During his 2012 championship-winning season, Lagzdins raced a Honda TRX450R prepared by DirtFirst Racing. He says he’s had great results in various disciplines with the machine, including racing Baja.

“My longtime engine tuner, Loren Duncan, puts together a motor package that is perfectly suited for the Hare and Hound events,” Lagzdins says.

Lagzdins spent more than a decace racing enduros and other events on the East Coast before moving to Southern California, where he felt he would fit in.

“Not being able to ride the course before the event, having to negotiate very technical and rocky terrain, and doing dead engine starts are all facets of racing in which I was able to carry my skills over,” he says.

His very first race, in 1988, was the Blackwater 100, which he tackled with a Honda ATC 250R three-wheeler.
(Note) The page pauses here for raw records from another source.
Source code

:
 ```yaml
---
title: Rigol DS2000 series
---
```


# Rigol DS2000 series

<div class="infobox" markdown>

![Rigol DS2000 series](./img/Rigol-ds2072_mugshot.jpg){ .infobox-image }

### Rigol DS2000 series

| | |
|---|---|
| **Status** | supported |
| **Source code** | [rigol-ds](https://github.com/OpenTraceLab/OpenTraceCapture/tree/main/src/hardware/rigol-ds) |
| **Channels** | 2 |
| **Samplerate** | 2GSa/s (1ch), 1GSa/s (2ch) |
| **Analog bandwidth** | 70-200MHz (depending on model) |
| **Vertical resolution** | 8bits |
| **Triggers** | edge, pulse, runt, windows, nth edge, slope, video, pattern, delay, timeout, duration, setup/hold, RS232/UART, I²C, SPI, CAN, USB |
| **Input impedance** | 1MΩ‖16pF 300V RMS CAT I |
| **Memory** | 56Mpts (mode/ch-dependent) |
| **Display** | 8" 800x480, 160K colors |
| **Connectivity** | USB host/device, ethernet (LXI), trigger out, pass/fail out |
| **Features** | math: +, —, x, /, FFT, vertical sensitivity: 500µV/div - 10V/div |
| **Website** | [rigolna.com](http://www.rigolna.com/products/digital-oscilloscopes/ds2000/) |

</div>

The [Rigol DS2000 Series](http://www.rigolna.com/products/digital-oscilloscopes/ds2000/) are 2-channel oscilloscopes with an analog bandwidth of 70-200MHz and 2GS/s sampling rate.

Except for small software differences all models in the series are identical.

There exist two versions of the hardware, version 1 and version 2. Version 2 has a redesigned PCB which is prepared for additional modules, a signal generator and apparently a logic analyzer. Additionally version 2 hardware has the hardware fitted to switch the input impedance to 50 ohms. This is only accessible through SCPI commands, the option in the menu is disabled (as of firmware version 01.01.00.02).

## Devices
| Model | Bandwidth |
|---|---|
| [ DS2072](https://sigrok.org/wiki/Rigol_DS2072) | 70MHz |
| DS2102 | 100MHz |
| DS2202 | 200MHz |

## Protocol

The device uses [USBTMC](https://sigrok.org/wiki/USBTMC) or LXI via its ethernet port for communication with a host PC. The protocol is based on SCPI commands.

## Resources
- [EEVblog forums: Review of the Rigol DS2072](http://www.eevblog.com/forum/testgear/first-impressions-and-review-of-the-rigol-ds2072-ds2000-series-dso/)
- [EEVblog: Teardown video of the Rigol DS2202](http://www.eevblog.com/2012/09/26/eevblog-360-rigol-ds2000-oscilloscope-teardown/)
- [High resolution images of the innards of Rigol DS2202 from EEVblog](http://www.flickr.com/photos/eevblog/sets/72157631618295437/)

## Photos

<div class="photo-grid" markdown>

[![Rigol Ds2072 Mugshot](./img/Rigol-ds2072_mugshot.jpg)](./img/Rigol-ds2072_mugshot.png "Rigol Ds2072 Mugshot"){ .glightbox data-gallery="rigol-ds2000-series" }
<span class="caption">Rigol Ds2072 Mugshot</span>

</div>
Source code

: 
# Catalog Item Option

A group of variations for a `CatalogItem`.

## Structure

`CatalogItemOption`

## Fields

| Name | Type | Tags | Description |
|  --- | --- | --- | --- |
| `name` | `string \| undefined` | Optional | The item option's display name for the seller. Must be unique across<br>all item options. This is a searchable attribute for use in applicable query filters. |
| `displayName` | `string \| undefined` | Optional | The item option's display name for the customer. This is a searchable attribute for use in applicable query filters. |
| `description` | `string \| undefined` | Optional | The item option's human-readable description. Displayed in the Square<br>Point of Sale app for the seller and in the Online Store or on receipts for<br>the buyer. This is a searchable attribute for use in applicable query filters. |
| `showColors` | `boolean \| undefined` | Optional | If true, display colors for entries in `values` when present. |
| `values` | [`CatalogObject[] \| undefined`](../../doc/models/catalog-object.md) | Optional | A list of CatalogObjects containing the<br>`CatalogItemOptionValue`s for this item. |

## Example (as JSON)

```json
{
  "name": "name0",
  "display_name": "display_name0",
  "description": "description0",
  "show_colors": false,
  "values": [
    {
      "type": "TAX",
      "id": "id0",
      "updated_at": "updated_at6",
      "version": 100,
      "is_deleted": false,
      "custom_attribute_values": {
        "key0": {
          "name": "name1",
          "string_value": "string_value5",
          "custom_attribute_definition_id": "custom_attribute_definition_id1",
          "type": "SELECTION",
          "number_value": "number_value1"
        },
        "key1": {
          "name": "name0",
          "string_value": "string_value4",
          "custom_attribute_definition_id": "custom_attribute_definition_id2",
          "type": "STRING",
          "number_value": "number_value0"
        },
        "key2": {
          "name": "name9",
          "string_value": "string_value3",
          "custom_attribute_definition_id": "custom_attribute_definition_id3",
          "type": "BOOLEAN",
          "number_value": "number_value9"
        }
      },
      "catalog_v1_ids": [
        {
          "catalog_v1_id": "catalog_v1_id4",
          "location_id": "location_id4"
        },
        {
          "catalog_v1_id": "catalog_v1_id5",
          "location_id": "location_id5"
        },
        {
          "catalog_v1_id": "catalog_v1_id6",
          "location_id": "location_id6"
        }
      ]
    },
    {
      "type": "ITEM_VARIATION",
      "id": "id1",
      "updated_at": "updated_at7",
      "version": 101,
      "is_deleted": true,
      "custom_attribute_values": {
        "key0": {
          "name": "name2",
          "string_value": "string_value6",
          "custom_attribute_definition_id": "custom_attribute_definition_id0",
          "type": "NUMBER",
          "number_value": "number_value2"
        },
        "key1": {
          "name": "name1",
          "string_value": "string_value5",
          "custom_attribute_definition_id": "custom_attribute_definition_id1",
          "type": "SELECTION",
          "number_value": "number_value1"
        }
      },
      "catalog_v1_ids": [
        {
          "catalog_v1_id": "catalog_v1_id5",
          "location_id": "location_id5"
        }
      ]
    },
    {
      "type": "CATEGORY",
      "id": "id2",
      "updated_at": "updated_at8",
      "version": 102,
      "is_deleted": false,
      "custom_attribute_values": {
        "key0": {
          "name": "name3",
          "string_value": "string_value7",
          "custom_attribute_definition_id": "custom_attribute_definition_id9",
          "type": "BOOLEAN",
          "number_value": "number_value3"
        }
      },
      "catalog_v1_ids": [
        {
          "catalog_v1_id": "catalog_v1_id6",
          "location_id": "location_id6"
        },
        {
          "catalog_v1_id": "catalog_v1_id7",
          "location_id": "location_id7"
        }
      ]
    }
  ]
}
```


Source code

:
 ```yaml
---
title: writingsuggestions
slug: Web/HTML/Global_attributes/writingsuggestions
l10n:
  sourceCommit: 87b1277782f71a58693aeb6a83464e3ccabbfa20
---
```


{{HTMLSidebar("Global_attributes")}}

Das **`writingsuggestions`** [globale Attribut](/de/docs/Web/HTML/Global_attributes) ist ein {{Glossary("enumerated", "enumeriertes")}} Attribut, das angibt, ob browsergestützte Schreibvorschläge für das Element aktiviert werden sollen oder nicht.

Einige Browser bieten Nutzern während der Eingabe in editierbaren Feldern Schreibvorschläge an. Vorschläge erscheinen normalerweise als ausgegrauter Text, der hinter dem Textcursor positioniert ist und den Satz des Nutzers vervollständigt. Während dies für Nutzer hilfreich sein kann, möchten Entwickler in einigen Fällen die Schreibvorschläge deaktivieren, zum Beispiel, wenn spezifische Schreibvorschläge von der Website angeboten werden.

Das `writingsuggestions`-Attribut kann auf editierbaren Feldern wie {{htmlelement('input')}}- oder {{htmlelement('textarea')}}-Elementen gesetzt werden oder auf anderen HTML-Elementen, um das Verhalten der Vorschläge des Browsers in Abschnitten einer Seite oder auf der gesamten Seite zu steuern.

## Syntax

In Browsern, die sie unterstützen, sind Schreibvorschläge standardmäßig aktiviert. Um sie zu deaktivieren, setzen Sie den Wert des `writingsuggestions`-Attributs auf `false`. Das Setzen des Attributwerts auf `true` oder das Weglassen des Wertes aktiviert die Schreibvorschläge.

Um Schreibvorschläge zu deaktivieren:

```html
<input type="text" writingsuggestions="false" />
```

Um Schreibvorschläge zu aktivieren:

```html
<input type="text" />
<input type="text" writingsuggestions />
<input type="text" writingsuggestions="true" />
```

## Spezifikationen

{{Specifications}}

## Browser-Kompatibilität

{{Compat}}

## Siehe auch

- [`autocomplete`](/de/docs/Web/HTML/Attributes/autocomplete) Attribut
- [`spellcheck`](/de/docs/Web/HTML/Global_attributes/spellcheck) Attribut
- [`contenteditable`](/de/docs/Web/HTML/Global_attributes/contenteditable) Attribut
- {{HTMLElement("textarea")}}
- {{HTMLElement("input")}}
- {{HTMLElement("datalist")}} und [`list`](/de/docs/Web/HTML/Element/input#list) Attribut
He then raced at the AMA District level in the 1990s, earning state championships in District 5 (Western Virginia, Western Pennsylvania) and District 7 (Maryland, Delaware).

“I moved from Maryland to California in 2009 to concentrate on the Score Baja Series, riding for the Christy’s Racing Team,” Lagzdins says. “Everything came together there in 2009 and we won a championship in the Best in the Desert Series as well as the Score Overall ATV title.

“In 2010 I discovered the Hare and Hound Series while looking for other races to participate in to stay sharp for Baja,” he says. “I won the last Hare and Hound in 2010, and came back in 2011 and won the series, then backed that up with [the 2012] title.”

Following the end of the 2012 season and before the beginning of the 2013 season, Lagzdins planned to focus on the Baja 100 and then spend some time in Maryland, where he hoped to do a little “muddy, tight woods, enduro-style riding because I just can’t get that here in SoCal.”

His plans for the future?

“I am always looking to travel to new areas to race, and I had a blast racing in some 12-hour events in France a few years ago,” he says. “I would like to get a ride for a couple of the European Quad Championship races and check out more of Europe.

“Another goal is the Dakar Rally, which is probably every desert racer’s dream,” he says. “I also have an Isle of Man trip in the works for 2014, but just to spectate, for now!”

Lagzdins is a rider. You can find him riding quads, dirtbikes and even streetbikes.

“Whether it’s carving canyons on my Honda RC51 streetbike, or doing laps on the MX track on my CRF450R, I like it all,” he says. “A good, relaxing Sunday is me and my wife, Avila, taking the dirtbikes up in the mountains north of LA and exploring. I can honestly say that I have dedicated my life to motorcycling, and everything revolves around that.”

Lagzdins knows that a racer can be successful without strong support, and he had many people he wanted to thank.

“Most importantly, I have to thank my family for helping me keep pushing myself to succeed,” he says. “The guys at DirtFirst Racing who made my whole program escalate to where it is now, including my mechanics Tony Kwiatkowski and Jim Quesinberry, and racing coordinator Tom Nalepa.

“Christy’s Racing, Duncan Racing, Elka Suspension, Rolldesign, IMS Products, ITP Tires, TireBalls, Rpm Axles, GPR, ATVRiders.com, Moose Racing, Alpinestars, and 100% Goggles all contributed to make my program a success,” he says.

Andris Lagzdins racing in the desert.

Andris Lagzdins racing in the desert.